The district already changed school start and end times and bus routes using additional transportation funds made available through the referendum.
Safety-related construction is happening now and will continue over the next several months and years.
Building services directer Tony Gianesi said the district is paying to undo many educational philosophies once thought to be a good idea — like open concept classrooms.
These days, everyone wants students behind closed doors — doors that can be quickly and easily locked if an intruder enters the building.
Gianesi called figuring out safety one of the hardest things any school district has to do.

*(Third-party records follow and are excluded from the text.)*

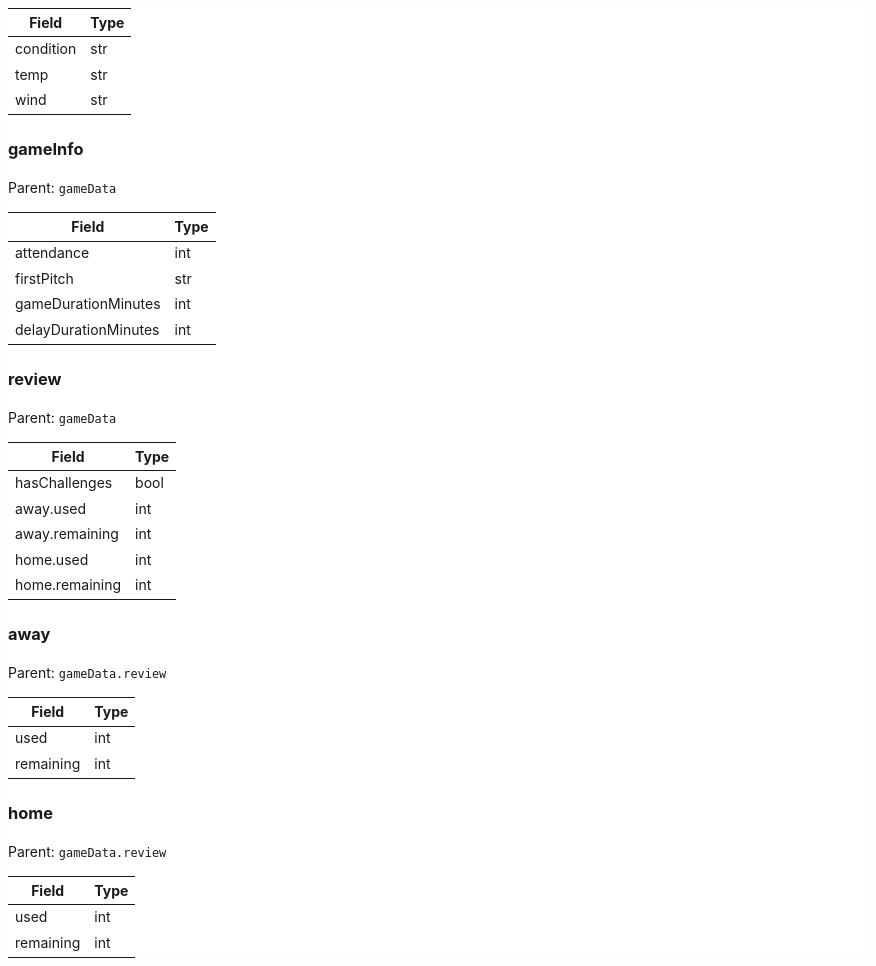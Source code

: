| Field | Type |
|-------|------|
| condition | str |
| temp | str |
| wind | str |

### gameInfo
Parent: `gameData`

| Field | Type |
|-------|------|
| attendance | int |
| firstPitch | str |
| gameDurationMinutes | int |
| delayDurationMinutes | int |

### review
Parent: `gameData`

| Field | Type |
|-------|------|
| hasChallenges | bool |
| away.used | int |
| away.remaining | int |
| home.used | int |
| home.remaining | int |

### away
Parent: `gameData.review`

| Field | Type |
|-------|------|
| used | int |
| remaining | int |

### home
Parent: `gameData.review`

| Field | Type |
|-------|------|
| used | int |
| remaining | int |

Schools need to be safe, he said, but they shouldn't feel like prisons for students or students’ parents.
Closing open spaces
One large project — enclosing Memorial High School’s open-concept cafeteria — started in early July and will be completed in early August, according to Gianesi.
The new walled-in cafeteria will make it possible for students to shelter in place in case of an emergency, and the eight sets of double doors can be easily locked from the inside, he said.
Another change coming to Memorial is new front entryway doors that will force visitors to check in at the office before continuing into the school.
That construction work will likely not be finished before school starts, Gianesi said.
The offices at four schools — Beardsley, Pinewood, Woodland and West Side — will be reconstructed in the front of the building, so visitors must pass through the office before going anywhere else in the building.
Those offices now are located further inside the school, and it would be simple for a visitor who didn't want to stop by the office to just bypass it and continue on to a classroom or another area, Gianesi said.
Construction on those offices will start in November and could be completed in July 2015.
Columbine locks are being installed on every classroom door in every Elkhart Community Schools building.
These locks, designed for schools after the 1999 shooting at Columbine High School, can be locked from the inside with a key.
Previously, teachers had to step outside their rooms into the hallway in order to lock their doors, potentially making themselves and their students vulnerable in an emergency situation.
This concern is something that’s really only been an issue in the past decade or so, Gianesi commented.
"Society didn't always worry about a teacher stepping into the hallway to lock a door — because they did it at the end of the day, when they went home,“ Gianesi pointed out.
Now, during school lock downs teachers need the ability to quickly secure their classrooms.
The new locks cost about $100 each, including parts and labor.